> Stored data entries:
Start of Block
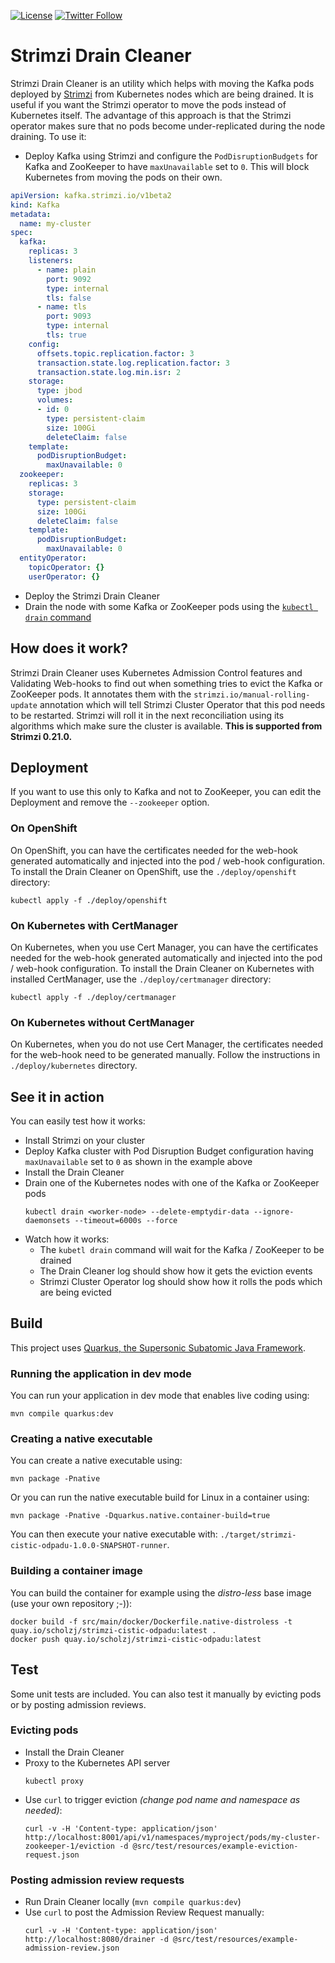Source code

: [![License](https://img.shields.io/badge/license-Apache--2.0-blue.svg)](http://www.apache.org/licenses/LICENSE-2.0)
[![Twitter Follow](https://img.shields.io/twitter/follow/strimziio.svg?style=social&label=Follow&style=for-the-badge)](https://twitter.com/strimziio)

# Strimzi Drain Cleaner

Strimzi Drain Cleaner is an utility which helps with moving the Kafka pods deployed by [Strimzi](https://strimzi.io/) from Kubernetes nodes which are being drained.
It is useful if you want the Strimzi operator to move the pods instead of Kubernetes itself.
The advantage of this approach is that the Strimzi operator makes sure that no pods become under-replicated during the node draining.
To use it:

* Deploy Kafka using Strimzi and configure the `PodDisruptionBudgets` for Kafka and ZooKeeper to have `maxUnavailable` set to `0`.
This will block Kubernetes from moving the pods on their own.
  
```yaml
apiVersion: kafka.strimzi.io/v1beta2
kind: Kafka
metadata:
  name: my-cluster
spec:
  kafka:
    replicas: 3
    listeners:
      - name: plain
        port: 9092
        type: internal
        tls: false
      - name: tls
        port: 9093
        type: internal
        tls: true
    config:
      offsets.topic.replication.factor: 3
      transaction.state.log.replication.factor: 3
      transaction.state.log.min.isr: 2
    storage:
      type: jbod
      volumes:
      - id: 0
        type: persistent-claim
        size: 100Gi
        deleteClaim: false
    template:
      podDisruptionBudget:
        maxUnavailable: 0
  zookeeper:
    replicas: 3
    storage:
      type: persistent-claim
      size: 100Gi
      deleteClaim: false
    template:
      podDisruptionBudget:
        maxUnavailable: 0
  entityOperator:
    topicOperator: {}
    userOperator: {}
```

* Deploy the Strimzi Drain Cleaner
* Drain the node with some Kafka or ZooKeeper pods using the [`kubectl drain` command](https://kubernetes.io/docs/tasks/administer-cluster/safely-drain-node/)

## How does it work?

Strimzi Drain Cleaner uses Kubernetes Admission Control features and Validating Web-hooks to find out when something tries to evict the Kafka or ZooKeeper pods.
It annotates them with the `strimzi.io/manual-rolling-update` annotation which will tell Strimzi Cluster Operator that this pod needs to be restarted.
Strimzi will roll it in the next reconciliation using its algorithms which make sure the cluster is available.
**This is supported from Strimzi 0.21.0.**

## Deployment

If you want to use this only to Kafka and not to ZooKeeper, you can edit the Deployment and remove the `--zookeeper` option.

### On OpenShift

On OpenShift, you can have the certificates needed for the web-hook generated automatically and injected into the pod / web-hook configuration.
To install the Drain Cleaner on OpenShift, use the `./deploy/openshift` directory:

```
kubectl apply -f ./deploy/openshift
```

### On Kubernetes with CertManager

On Kubernetes, when you use Cert Manager, you can have the certificates needed for the web-hook generated automatically and injected into the pod / web-hook configuration.
To install the Drain Cleaner on Kubernetes with installed CertManager, use the `./deploy/certmanager` directory:

```
kubectl apply -f ./deploy/certmanager
```

### On Kubernetes without CertManager

On Kubernetes, when you do not use Cert Manager, the certificates needed for the web-hook need to be generated manually.
Follow the instructions in `./deploy/kubernetes` directory.

## See it in action

You can easily test how it works:
* Install Strimzi on your cluster
* Deploy Kafka cluster with Pod Disruption Budget configuration having `maxUnavailable` set to `0` as shown in the example above
* Install the Drain Cleaner
* Drain one of the Kubernetes nodes with one of the Kafka or ZooKeeper pods
    ```
    kubectl drain <worker-node> --delete-emptydir-data --ignore-daemonsets --timeout=6000s --force
    ```
* Watch how it works:
    * The `kubetl drain` command will wait for the Kafka / ZooKeeper to be drained
    * The Drain Cleaner log should show how it gets the eviction events
    * Strimzi Cluster Operator log should show how it rolls the pods which are being evicted
    
## Build 

This project uses [Quarkus, the Supersonic Subatomic Java Framework](https://quarkus.io/).

### Running the application in dev mode

You can run your application in dev mode that enables live coding using:
```shell script
mvn compile quarkus:dev
```

### Creating a native executable

You can create a native executable using: 
```shell script
mvn package -Pnative
```

Or you can run the native executable build for Linux in a container using: 
```shell script
mvn package -Pnative -Dquarkus.native.container-build=true
```

You can then execute your native executable with: `./target/strimzi-cistic-odpadu-1.0.0-SNAPSHOT-runner`.

### Building a container image

You can build the container for example using the _distro-less_ base image (use your own repository ;-)):

```
docker build -f src/main/docker/Dockerfile.native-distroless -t quay.io/scholzj/strimzi-cistic-odpadu:latest .
docker push quay.io/scholzj/strimzi-cistic-odpadu:latest
```

## Test

Some unit tests are included.
You can also test it manually by evicting pods or by posting admission reviews.

### Evicting pods

* Install the Drain Cleaner
* Proxy to the Kubernetes API server
  ```
  kubectl proxy
  ```
* Use `curl` to trigger eviction _(change pod name and namespace as needed)_:
  ```
  curl -v -H 'Content-type: application/json' http://localhost:8001/api/v1/namespaces/myproject/pods/my-cluster-zookeeper-1/eviction -d @src/test/resources/example-eviction-request.json
  ```

### Posting admission review requests

* Run Drain Cleaner locally (`mvn compile quarkus:dev`)
* Use `curl` to post the Admission Review Request manually:
  ```
  curl -v -H 'Content-type: application/json' http://localhost:8080/drainer -d @src/test/resources/example-admission-review.json
  ```
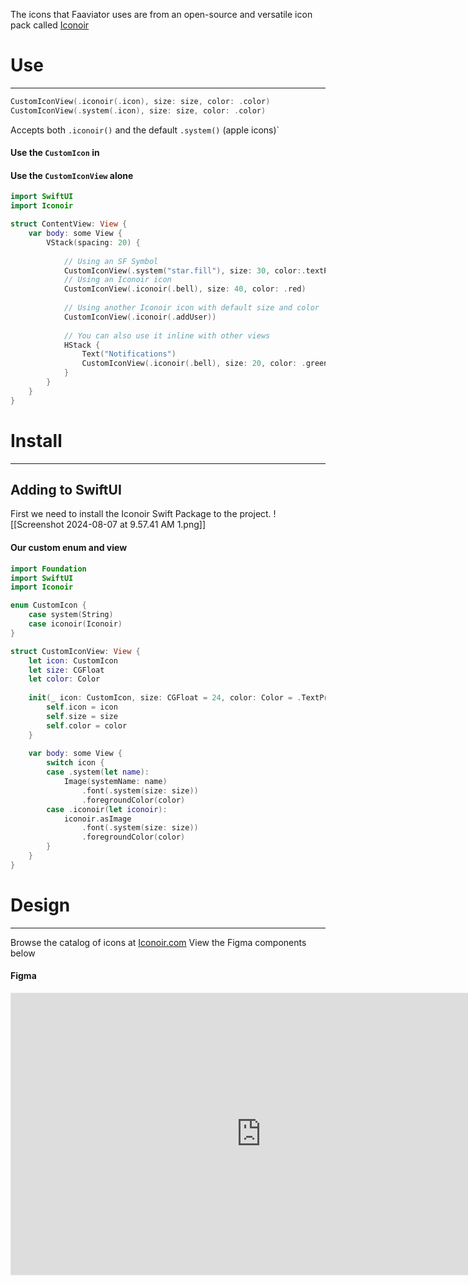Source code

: The icons that Faaviator uses are from an open-source and versatile icon pack called [Iconoir](https://Iconoir.com)
# Use
---
```Swift
CustomIconView(.iconoir(.icon), size: size, color: .color)
CustomIconView(.system(.icon), size: size, color: .color)
```
Accepts both `.iconoir()` and the default `.system()` (apple icons)`

#### Use the `CustomIcon` in 
#### Use the `CustomIconView` alone
```Swift
import SwiftUI  
import Iconoir

struct ContentView: View {  
    var body: some View {  
        VStack(spacing: 20) {
          
            // Using an SF Symbol
            CustomIconView(.system("star.fill"), size: 30, color:.textPrimary)            
            // Using an Iconoir icon  
            CustomIconView(.iconoir(.bell), size: 40, color: .red)            
            
            // Using another Iconoir icon with default size and color  
            CustomIconView(.iconoir(.addUser))            
            
            // You can also use it inline with other views  
            HStack {  
                Text("Notifications")  
                CustomIconView(.iconoir(.bell), size: 20, color: .green)  
            }  
        }  
    }  
}
```
# Install
---
## Adding to SwiftUI

First we need to install the Iconoir Swift Package to the project. 
![[Screenshot 2024-08-07 at 9.57.41 AM 1.png]]

#### Our custom enum and view
``` Swift
import Foundation
import SwiftUI
import Iconoir

enum CustomIcon {
    case system(String)
    case iconoir(Iconoir)
}

struct CustomIconView: View {
    let icon: CustomIcon
    let size: CGFloat
    let color: Color
    
    init(_ icon: CustomIcon, size: CGFloat = 24, color: Color = .TextPrimary) {
        self.icon = icon
        self.size = size
        self.color = color
    }
    
    var body: some View {
        switch icon {
        case .system(let name):
            Image(systemName: name)
                .font(.system(size: size))
                .foregroundColor(color)
        case .iconoir(let iconoir):
            iconoir.asImage
                .font(.system(size: size))
                .foregroundColor(color)
        }
    }
}
```


# Design
---
Browse the catalog of icons at [Iconoir.com](https://iconoir.com)
View the Figma components below
#### Figma
<iframe style="border: 1px solid rgba(0, 0, 0, 0.1);" width="800" height="450" src="https://www.figma.com/embed?embed_host=share&url=https%3A%2F%2Fwww.figma.com%2Fdesign%2FYdYApHlAjaKaJwv7ogVBoy%2FFaaviator-Design-System-(v1)%3Fnode-id%3D2738-17578%26t%3D0VKIEGrXKtwZoEbE-1" allowfullscreen></iframe>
End of Block
> WORK TASK:
The records above are to be restated word for word, excluding all pictures.

> ANSWER SECTION:
Source code

: [![License](https://img.shields.io/badge/license-Apache--2.0-blue.svg)](http://www.apache.org/licenses/LICENSE-2.0)
[![Twitter Follow](https://img.shields.io/twitter/follow/strimziio.svg?style=social&label=Follow&style=for-the-badge)](https://twitter.com/strimziio)

# Strimzi Drain Cleaner

Strimzi Drain Cleaner is an utility which helps with moving the Kafka pods deployed by [Strimzi](https://strimzi.io/) from Kubernetes nodes which are being drained.
It is useful if you want the Strimzi operator to move the pods instead of Kubernetes itself.
The advantage of this approach is that the Strimzi operator makes sure that no pods become under-replicated during the node draining.
To use it:

* Deploy Kafka using Strimzi and configure the `PodDisruptionBudgets` for Kafka and ZooKeeper to have `maxUnavailable` set to `0`.
This will block Kubernetes from moving the pods on their own.
  
```yaml
apiVersion: kafka.strimzi.io/v1beta2
kind: Kafka
metadata:
  name: my-cluster
spec:
  kafka:
    replicas: 3
    listeners:
      - name: plain
        port: 9092
        type: internal
        tls: false
      - name: tls
        port: 9093
        type: internal
        tls: true
    config:
      offsets.topic.replication.factor: 3
      transaction.state.log.replication.factor: 3
      transaction.state.log.min.isr: 2
    storage:
      type: jbod
      volumes:
      - id: 0
        type: persistent-claim
        size: 100Gi
        deleteClaim: false
    template:
      podDisruptionBudget:
        maxUnavailable: 0
  zookeeper:
    replicas: 3
    storage:
      type: persistent-claim
      size: 100Gi
      deleteClaim: false
    template:
      podDisruptionBudget:
        maxUnavailable: 0
  entityOperator:
    topicOperator: {}
    userOperator: {}
```

* Deploy the Strimzi Drain Cleaner
* Drain the node with some Kafka or ZooKeeper pods using the [`kubectl drain` command](https://kubernetes.io/docs/tasks/administer-cluster/safely-drain-node/)

## How does it work?

Strimzi Drain Cleaner uses Kubernetes Admission Control features and Validating Web-hooks to find out when something tries to evict the Kafka or ZooKeeper pods.
It annotates them with the `strimzi.io/manual-rolling-update` annotation which will tell Strimzi Cluster Operator that this pod needs to be restarted.
Strimzi will roll it in the next reconciliation using its algorithms which make sure the cluster is available.
**This is supported from Strimzi 0.21.0.**

## Deployment

If you want to use this only to Kafka and not to ZooKeeper, you can edit the Deployment and remove the `--zookeeper` option.

### On OpenShift

On OpenShift, you can have the certificates needed for the web-hook generated automatically and injected into the pod / web-hook configuration.
To install the Drain Cleaner on OpenShift, use the `./deploy/openshift` directory:

```
kubectl apply -f ./deploy/openshift
```

### On Kubernetes with CertManager

On Kubernetes, when you use Cert Manager, you can have the certificates needed for the web-hook generated automatically and injected into the pod / web-hook configuration.
To install the Drain Cleaner on Kubernetes with installed CertManager, use the `./deploy/certmanager` directory:

```
kubectl apply -f ./deploy/certmanager
```

### On Kubernetes without CertManager

On Kubernetes, when you do not use Cert Manager, the certificates needed for the web-hook need to be generated manually.
Follow the instructions in `./deploy/kubernetes` directory.

## See it in action

You can easily test how it works:
* Install Strimzi on your cluster
* Deploy Kafka cluster with Pod Disruption Budget configuration having `maxUnavailable` set to `0` as shown in the example above
* Install the Drain Cleaner
* Drain one of the Kubernetes nodes with one of the Kafka or ZooKeeper pods
    ```
    kubectl drain <worker-node> --delete-emptydir-data --ignore-daemonsets --timeout=6000s --force
    ```
* Watch how it works:
    * The `kubetl drain` command will wait for the Kafka / ZooKeeper to be drained
    * The Drain Cleaner log should show how it gets the eviction events
    * Strimzi Cluster Operator log should show how it rolls the pods which are being evicted
    
## Build 

This project uses [Quarkus, the Supersonic Subatomic Java Framework](https://quarkus.io/).

### Running the application in dev mode

You can run your application in dev mode that enables live coding using:
```shell script
mvn compile quarkus:dev
```

### Creating a native executable

You can create a native executable using: 
```shell script
mvn package -Pnative
```

Or you can run the native executable build for Linux in a container using: 
```shell script
mvn package -Pnative -Dquarkus.native.container-build=true
```

You can then execute your native executable with: `./target/strimzi-cistic-odpadu-1.0.0-SNAPSHOT-runner`.

### Building a container image

You can build the container for example using the _distro-less_ base image (use your own repository ;-)):

```
docker build -f src/main/docker/Dockerfile.native-distroless -t quay.io/scholzj/strimzi-cistic-odpadu:latest .
docker push quay.io/scholzj/strimzi-cistic-odpadu:latest
```

## Test

Some unit tests are included.
You can also test it manually by evicting pods or by posting admission reviews.

### Evicting pods

* Install the Drain Cleaner
* Proxy to the Kubernetes API server
  ```
  kubectl proxy
  ```
* Use `curl` to trigger eviction _(change pod name and namespace as needed)_:
  ```
  curl -v -H 'Content-type: application/json' http://localhost:8001/api/v1/namespaces/myproject/pods/my-cluster-zookeeper-1/eviction -d @src/test/resources/example-eviction-request.json
  ```

### Posting admission review requests

* Run Drain Cleaner locally (`mvn compile quarkus:dev`)
* Use `curl` to post the Admission Review Request manually:
  ```
  curl -v -H 'Content-type: application/json' http://localhost:8080/drainer -d @src/test/resources/example-admission-review.json
  ```
Source code

: The icons that Faaviator uses are from an open-source and versatile icon pack called [Iconoir](https://Iconoir.com)
# Use
---
```Swift
CustomIconView(.iconoir(.icon), size: size, color: .color)
CustomIconView(.system(.icon), size: size, color: .color)
```
Accepts both `.iconoir()` and the default `.system()` (apple icons)`

#### Use the `CustomIcon` in 
#### Use the `CustomIconView` alone
```Swift
import SwiftUI  
import Iconoir

struct ContentView: View {  
    var body: some View {  
        VStack(spacing: 20) {
          
            // Using an SF Symbol
            CustomIconView(.system("star.fill"), size: 30, color:.textPrimary)            
            // Using an Iconoir icon  
            CustomIconView(.iconoir(.bell), size: 40, color: .red)            
            
            // Using another Iconoir icon with default size and color  
            CustomIconView(.iconoir(.addUser))            
            
            // You can also use it inline with other views  
            HStack {  
                Text("Notifications")  
                CustomIconView(.iconoir(.bell), size: 20, color: .green)  
            }  
        }  
    }  
}
```
# Install
---
## Adding to SwiftUI

First we need to install the Iconoir Swift Package to the project. 
![[Screenshot 2024-08-07 at 9.57.41 AM 1.png]]

#### Our custom enum and view
``` Swift
import Foundation
import SwiftUI
import Iconoir

enum CustomIcon {
    case system(String)
    case iconoir(Iconoir)
}

struct CustomIconView: View {
    let icon: CustomIcon
    let size: CGFloat
    let color: Color
    
    init(_ icon: CustomIcon, size: CGFloat = 24, color: Color = .TextPrimary) {
        self.icon = icon
        self.size = size
        self.color = color
    }
    
    var body: some View {
        switch icon {
        case .system(let name):
            Image(systemName: name)
                .font(.system(size: size))
                .foregroundColor(color)
        case .iconoir(let iconoir):
            iconoir.asImage
                .font(.system(size: size))
                .foregroundColor(color)
        }
    }
}
```


# Design
---
Browse the catalog of icons at [Iconoir.com](https://iconoir.com)
View the Figma components below
#### Figma
<iframe style="border: 1px solid rgba(0, 0, 0, 0.1);" width="800" height="450" src="https://www.figma.com/embed?embed_host=share&url=https%3A%2F%2Fwww.figma.com%2Fdesign%2FYdYApHlAjaKaJwv7ogVBoy%2FFaaviator-Design-System-(v1)%3Fnode-id%3D2738-17578%26t%3D0VKIEGrXKtwZoEbE-1" allowfullscreen></iframe>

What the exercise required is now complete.